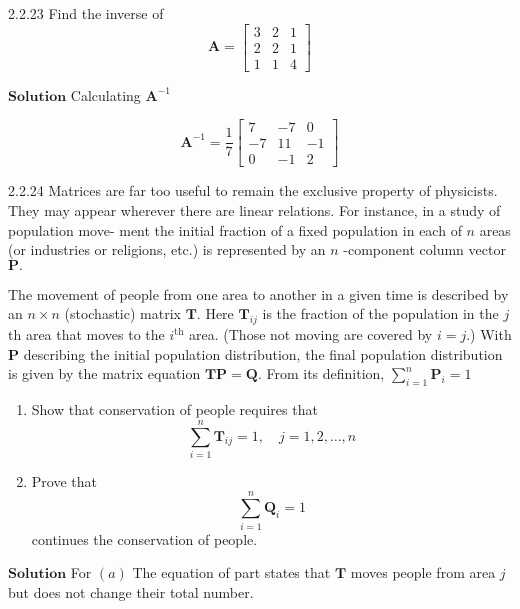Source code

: \documentclass{styles/kaobook}
\begin{document}
\begin{greenbox}{2.2.23}
Find the inverse of
$$
\mathbf{A}=\begin{bmatrix}{3} & {2} & {1} \\ {2} & {2} & {1} \\ {1} & {1} & {4}\end{bmatrix}
$$
\end{greenbox}


$\boxed{\textbf{Solution}}$ Calculating $\mathbf{A}^{-1}$


$$\mathbf{A}^{-1}=\frac{1}{7}\begin{bmatrix}{7} & {-7} & {0} \\ {-7} & {11} & {-1} \\ {0} & {-1} & {2}\end{bmatrix}$$


\begin{greenbox}{2.2.24}
Matrices are far too useful to remain the exclusive property of physicists. They may
appear wherever there are linear relations. For instance, in a study of population move-
ment the initial fraction of a fixed population in each of $n$ areas (or industries or
religions, etc.) is represented by an $n$ -component column vector $\mathbf{P} .$ 

The movement of people from one area to another in a given time is described by an $n \times n$ (stochastic) matrix $\mathbf{T}$. Here $\mathbf{T}_{i j}$ is the fraction of the population in the $j$ th area that moves to the $i^{\text{th}}$ area. (Those not moving are covered by $i=j.$) With $\mathbf{P}$ describing the initial population distribution, the final population distribution is given by the matrix equation $\mathbf{TP}=\mathbf{Q}$. From its definition, $\sum_{i=1}^{n} \mathbf{P}_{i}=1$

\begin{enumerate}[$(a)$]
\item Show that conservation of people requires that
$$
\sum_{i=1}^{n} \mathbf{T}_{i j}=1, \quad j=1,2, \ldots, n
$$
\item Prove that
$$
\sum_{i=1}^{n} \mathbf{Q}_{i}=1
$$
continues the conservation of people.
\end{enumerate}
\end{greenbox}




$\boxed{\textbf{Solution}}$  For $(a)$ The equation of part states that $\mathbf{T}$ moves people from area $j$ but
does not change their total number. 
\end{document}
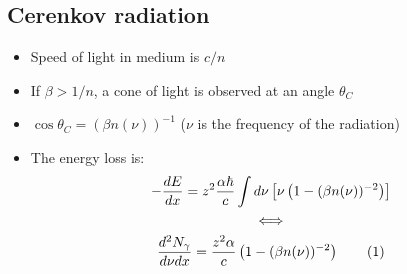 \documentclass[11pt]{article}
\newcommand\numberthis{\addtocounter{equation}{1}\tag{\theequation}}
\newcommand{\dd}[2]{\dfrac{d #1}{d #2}}
\newcommand{\inv}{^{-1}}
\begin{document}
\subsection{Cerenkov radiation}
\begin{itemize}
  \item Speed of light in medium is $c/n$
  \item If $\beta>1/n$, a cone of light is observed at an angle $\theta_C$
  \item $\cos\theta_C = (\beta n(\nu))\inv$ ($\nu$ is the frequency of the radiation)
  \item The energy loss is:
  \begin{gather*}
    - \dd{E}{x} = z^2 \frac{\alpha \hbar}{c} \int d\nu \left[\nu \left(1-(\beta n(\nu))^{-2}\right) \right]\\
    \Longleftrightarrow \\
    \frac{d^2N_\gamma}{d\nu dx} = \frac{z^2\alpha}{c}\left(1-(\beta n(\nu))^{-2}\right) \numberthis
  \end{gather*}
\end{itemize}
\end{document}
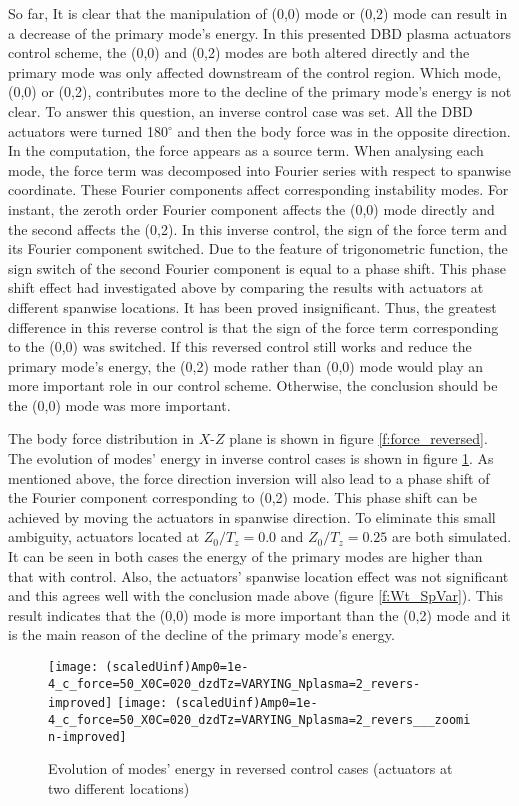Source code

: \documentclass{AIAA}
\begin{document}
So far, It is clear that the manipulation of (0,0) mode \cite{Saric1998} or (0,2) mode can result in a decrease of the primary mode's energy. In this presented DBD plasma actuators control scheme, the (0,0) and (0,2) modes are both altered directly and the primary mode was only affected downstream of the control region. Which mode, (0,0) or (0,2), contributes more to the decline of the primary mode's energy is not clear. To answer this question, an inverse control case was set. All the DBD actuators were turned 180$^\circ$ and then the body force was in the opposite direction. In the computation, the force appears as a source term. When analysing each mode, the force term was decomposed into Fourier series with respect to spanwise coordinate. These Fourier components affect corresponding instability modes. For instant, the zeroth order Fourier component affects the (0,0) mode directly and the second affects the (0,2). In this inverse control, the sign of the force term and its Fourier component switched. Due to the feature of trigonometric function, the sign switch of the second Fourier component is equal to a phase shift. This phase shift effect had investigated above by comparing the results with actuators at different spanwise locations. It has been proved insignificant. Thus, the greatest difference in this reverse control is that the sign of the force term corresponding to the (0,0) was switched. If this reversed control still works and reduce the primary mode's energy, the (0,2) mode rather than (0,0) mode would play an more important role in our control scheme. Otherwise, the conclusion should be the (0,0) mode was more important.

The body force distribution in $X$-$Z$ plane is shown in figure \ref{f:force_reversed}. The evolution of modes' energy in inverse control cases is shown in figure \ref{f:model_energy_revers}. As mentioned above, the force direction inversion will also lead to a phase shift of the Fourier component corresponding to (0,2) mode. This phase shift can be achieved by moving the actuators in spanwise direction. To eliminate this small ambiguity, actuators located at $Z_0/T_z=0.0$ and $Z_0/T_z=0.25$ are both simulated. It can be seen in both cases the energy of the primary modes are higher than that with control. Also, the actuators' spanwise location effect was not significant and this agrees well with the conclusion made above (figure \ref{f:Wt_SpVar}). This result indicates that the (0,0) mode is more important than the (0,2) mode and it is the main reason of the decline of the primary mode's energy.
\begin{figure}
\centering
\texttt{[image: (scaledUinf)Amp0=1e-4\_c\_force=50\_X0C=020\_dzdTz=VARYING\_Nplasma=2\_revers-improved]}
\texttt{[image: (scaledUinf)Amp0=1e-4\_c\_force=50\_X0C=020\_dzdTz=VARYING\_Nplasma=2\_revers\_\_\_zoomin-improved]}
\caption{Evolution of modes' energy in reversed control cases (actuators at two different locations)}%
\label{f:model_energy_revers}
\end{figure}
\end{document}
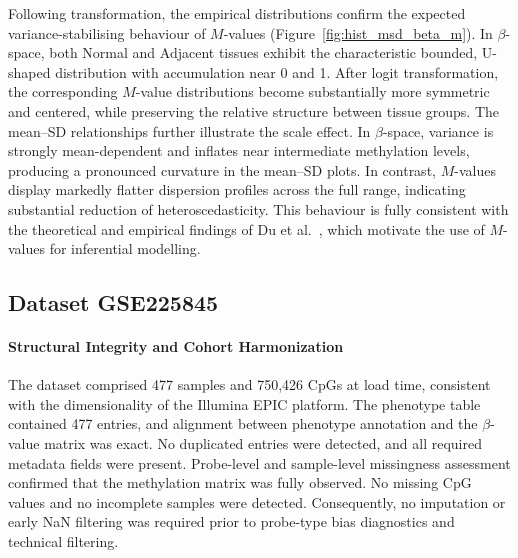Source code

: Following transformation, the empirical distributions confirm the expected variance-stabilising behaviour of $M$-values (Figure~\ref{fig:hist_msd_beta_m}). In $\beta$-space, both Normal and Adjacent tissues exhibit the characteristic bounded, U-shaped distribution with accumulation near 0 and 1. After logit transformation, the corresponding $M$-value distributions become substantially more symmetric and centered, while preserving the relative structure between tissue groups.
The mean–SD relationships further illustrate the scale effect. In $\beta$-space, variance is strongly mean-dependent and inflates near intermediate methylation levels, producing a pronounced curvature in the mean–SD plots. In contrast, $M$-values display markedly flatter dispersion profiles across the full range, indicating substantial reduction of heteroscedasticity. 
This behaviour is fully consistent with the theoretical and empirical findings of Du et al.~\cite{Du2010}, which motivate the use of $M$-values for inferential modelling.



\subsection{Dataset GSE225845}
\label{subsec:gse225845_preproc}

\paragraph{Structural Integrity and Cohort Harmonization}
\label{par:gse225845_step0}

The dataset comprised 477 samples and 750{,}426 CpGs at load time, consistent with the dimensionality of the Illumina EPIC platform.  
The phenotype table contained 477 entries, and alignment between phenotype annotation and the $\beta$-value matrix was exact. No duplicated entries were detected, and all required metadata fields were present.
Probe-level and sample-level missingness assessment confirmed that the methylation matrix was fully observed.  
No missing CpG values and no incomplete samples were detected. Consequently, no imputation or early NaN filtering was required prior to probe-type bias diagnostics and technical filtering.


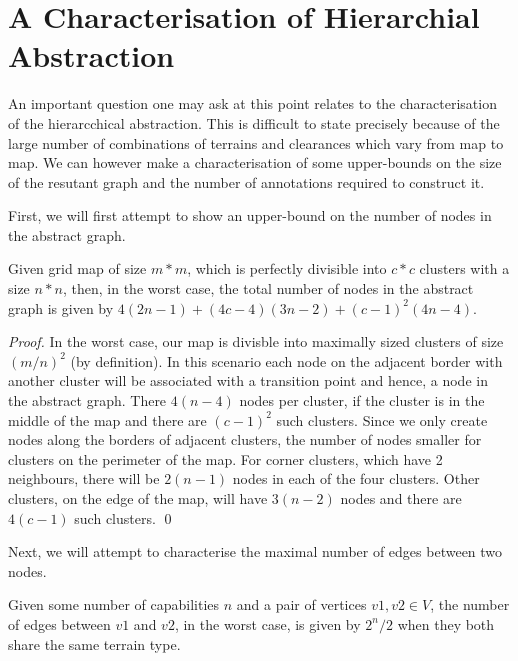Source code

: \section{A Characterisation of Hierarchial Abstraction}
An important question one may ask at this point relates to the characterisation of the hierarcchical abstraction. This is difficult to state precisely because of the large number of combinations of terrains and clearances which vary from map to map. We can however make a characterisation of some upper-bounds on the size of the resutant graph and the number of annotations required to construct it. \\ \newline

First, we will first attempt to show an upper-bound on the number of nodes in the abstract graph. 
\begin{lemma}
\label{aha-lemma:maxnodes}
Given grid map of size $m*m$, which is perfectly divisible into $c*c$ clusters with a size $n*n$, then, in the worst case, the total number of nodes in the abstract graph is given by $4(2n-1) + (4c - 4)(3n-2) + (c-1)^2(4n-4)$.
\end{lemma}

\begin{proof}
In the worst case, our map is divisble into maximally sized clusters of size $(m/n)^2$ (by definition). In this scenario each node on the adjacent border with another cluster will be associated with a transition point and hence, a node in the abstract graph.
There $4(n-4)$ nodes per cluster, if the cluster is in the middle of the map and there are $(c-1)^2$ such clusters. Since we only create nodes along the borders of adjacent clusters, the number of nodes smaller for clusters on the perimeter of the map. For corner clusters, which have 2 neighbours, there will be $2(n-1)$ nodes in each of the four clusters. Other clusters, on the edge of the map, will have $3(n-2)$ nodes and there are $4(c-1)$ such clusters. \qed
\end{proof}

Next, we will attempt to characterise the maximal number of edges between two nodes.
\begin{lemma}
\label{aha-lemma:maxedges}
Given some number of capabilities $n$ and a pair of vertices $v1, v2 \in V$, the number of edges between $v1$ and $v2$, in the worst case, is given by $2^n/2$ when they both share the same terrain type.
\end{lemma}

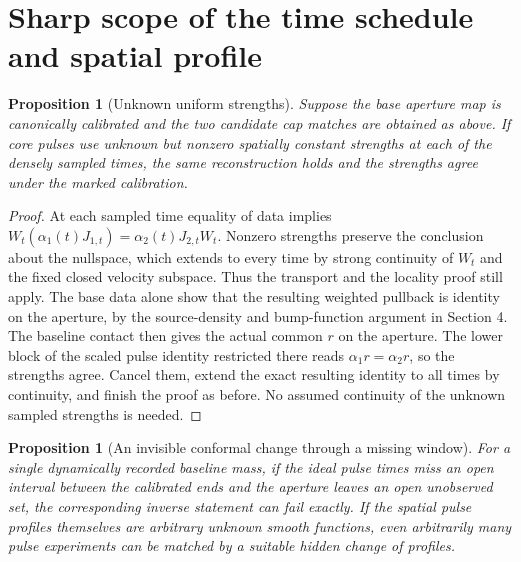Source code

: \documentclass[11pt]{article}
\numberwithin{equation}{section}
\newtheorem{proposition}[theorem]{Proposition}
\begin{document}
\section{Sharp scope of the time schedule and spatial profile}

\begin{proposition}[Unknown uniform strengths]\label{prop:gain}
Suppose the base aperture map is canonically calibrated and the two candidate cap matches are obtained as above. If core pulses use unknown but nonzero spatially constant strengths at each of the densely sampled times, the same reconstruction holds and the strengths agree under the marked calibration.
\end{proposition}

\begin{proof}
At each sampled time equality of data implies
\(W_t(\alpha_1(t)J_{1,t})=\alpha_2(t)J_{2,t}W_t\).
Nonzero strengths preserve the conclusion about the nullspace, which extends to every time by strong continuity of \(W_t\) and the fixed closed velocity subspace. Thus the transport and the locality proof still apply. The base data alone show that the resulting weighted pullback is identity on the aperture, by the source-density and bump-function argument in Section 4. The baseline contact then gives the actual common \(r\) on the aperture. The lower block of the scaled pulse identity restricted there reads \(\alpha_1 r=\alpha_2 r\), so the strengths agree. Cancel them, extend the exact resulting identity to all times by continuity, and finish the proof as before. No assumed continuity of the unknown sampled strengths is needed.
\end{proof}

\begin{proposition}[An invisible conformal change through a missing window]\label{prop:blind}
For a single dynamically recorded baseline mass, if the ideal pulse times miss an open interval between the calibrated ends and the aperture leaves an open unobserved set, the corresponding inverse statement can fail exactly. If the spatial pulse profiles themselves are arbitrary unknown smooth functions, even arbitrarily many pulse experiments can be matched by a suitable hidden change of profiles.
\end{proposition}
\end{document}
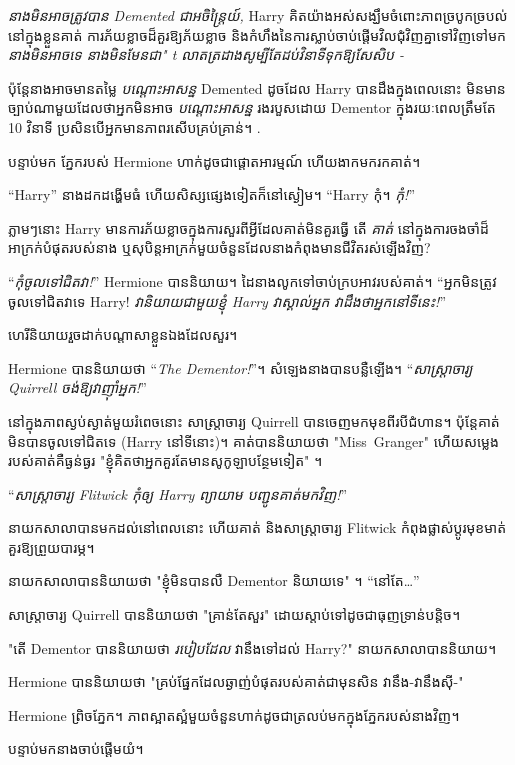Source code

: \emph{នាងមិនអាចត្រូវបាន Demented ជាអចិន្ត្រៃយ៍,} Harry គិតយ៉ាងអស់សង្ឃឹមចំពោះភាពច្របូកច្របល់នៅក្នុងខ្លួនគាត់ ការភ័យខ្លាចដ៏គួរឱ្យភ័យខ្លាច និងកំហឹងនៃការស្លាប់ចាប់ផ្តើមវិលជុំវិញគ្នាទៅវិញទៅមក \emph{នាងមិនអាចទេ នាងមិនមែនជា" t លាតត្រដាងសូម្បីតែដប់វិនាទីទុកឱ្យសែសិប -}

ប៉ុន្តែនាងអាចមានតម្លៃ \emph{បណ្តោះអាសន្ន} Demented ដូចដែល Harry បានដឹងក្នុងពេលនោះ មិនមានច្បាប់ណាមួយដែលថាអ្នកមិនអាច \emph{បណ្តោះអាសន្ន} រងរបួសដោយ Dementor ក្នុងរយៈពេលត្រឹមតែ 10 វិនាទី ប្រសិនបើអ្នកមានភាពរសើបគ្រប់គ្រាន់។ .

បន្ទាប់មក ភ្នែករបស់ Hermione ហាក់ដូចជាផ្តោតអារម្មណ៍ ហើយងាកមករកគាត់។

“Harry” នាងដកដង្ហើមធំ ហើយសិស្សផ្សេងទៀតក៏នៅស្ងៀម។ “Harry កុំ។ \emph{កុំ!}”

ភ្លាមៗនោះ Harry មានការភ័យខ្លាចក្នុងការសួរពីអ្វីដែលគាត់មិនគួរធ្វើ តើ \emph{គាត់} នៅក្នុងការចងចាំដ៏អាក្រក់បំផុតរបស់នាង ឬសុបិន្តអាក្រក់មួយចំនួនដែលនាងកំពុងមានជីវិតរស់ឡើងវិញ?

“\emph{កុំចូលទៅជិតវា!}” Hermione បាននិយាយ។ ដៃ​នាង​លូក​ទៅ​ចាប់​ក្រប​អាវ​របស់​គាត់។ “អ្នកមិនត្រូវចូលទៅជិតវាទេ Harry! \emph{វានិយាយជាមួយខ្ញុំ Harry វាស្គាល់អ្នក វាដឹងថាអ្នកនៅទីនេះ!}”

ហេរី​និយាយ​រួច​ដាក់​បណ្តាសា​ខ្លួន​ឯង​ដែល​សួរ។

Hermione បាននិយាយថា “\emph{The Dementor!}”។ សំឡេង​នាង​បាន​បន្លឺ​ឡើង។ “\emph{សាស្រ្តាចារ្យ Quirrell ចង់ឱ្យវាញ៉ាំអ្នក!}”

នៅក្នុងភាពស្ងប់ស្ងាត់មួយរំពេចនោះ សាស្ត្រាចារ្យ Quirrell បានចេញមកមុខពីរបីជំហាន។ ប៉ុន្តែគាត់មិនបានចូលទៅជិតទេ (Harry នៅទីនោះ)។ គាត់បាននិយាយថា "Miss~Granger" ហើយសម្លេងរបស់គាត់គឺធ្ងន់ធ្ងរ "ខ្ញុំគិតថាអ្នកគួរតែមានសូកូឡាបន្ថែមទៀត" ។

“\emph{សាស្រ្តាចារ្យ Flitwick កុំឲ្យ Harry ព្យាយាម បញ្ជូនគាត់មកវិញ!}”

នាយក​សាលា​បាន​មក​ដល់​នៅ​ពេល​នោះ ហើយ​គាត់ និង​សាស្ត្រាចារ្យ Flitwick កំពុង​ផ្លាស់​ប្តូរ​មុខ​មាត់​គួរ​ឱ្យ​ព្រួយ​បារម្ភ។

នាយកសាលាបាននិយាយថា "ខ្ញុំមិនបានលឺ Dementor និយាយទេ" ។ “នៅតែ…”

សាស្រ្តាចារ្យ Quirrell បាននិយាយថា "គ្រាន់តែសួរ" ដោយស្តាប់ទៅដូចជាធុញទ្រាន់បន្តិច។

"តើ Dementor បាននិយាយថា \emph{របៀបដែល} វានឹងទៅដល់ Harry?" នាយកសាលាបាននិយាយ។

Hermione បាននិយាយថា "គ្រប់ផ្នែកដែលឆ្ងាញ់បំផុតរបស់គាត់ជាមុនសិន វានឹង-វានឹងស៊ី-"

Hermione ព្រិចភ្នែក។ ភាពស្អាតស្អំមួយចំនួនហាក់ដូចជាត្រលប់មកក្នុងភ្នែករបស់នាងវិញ។

បន្ទាប់មកនាងចាប់ផ្តើមយំ។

**What needs to be done**
From the listing above, report the number of lines containing the string "emph", without any accompanying remarks.

**Written response**
8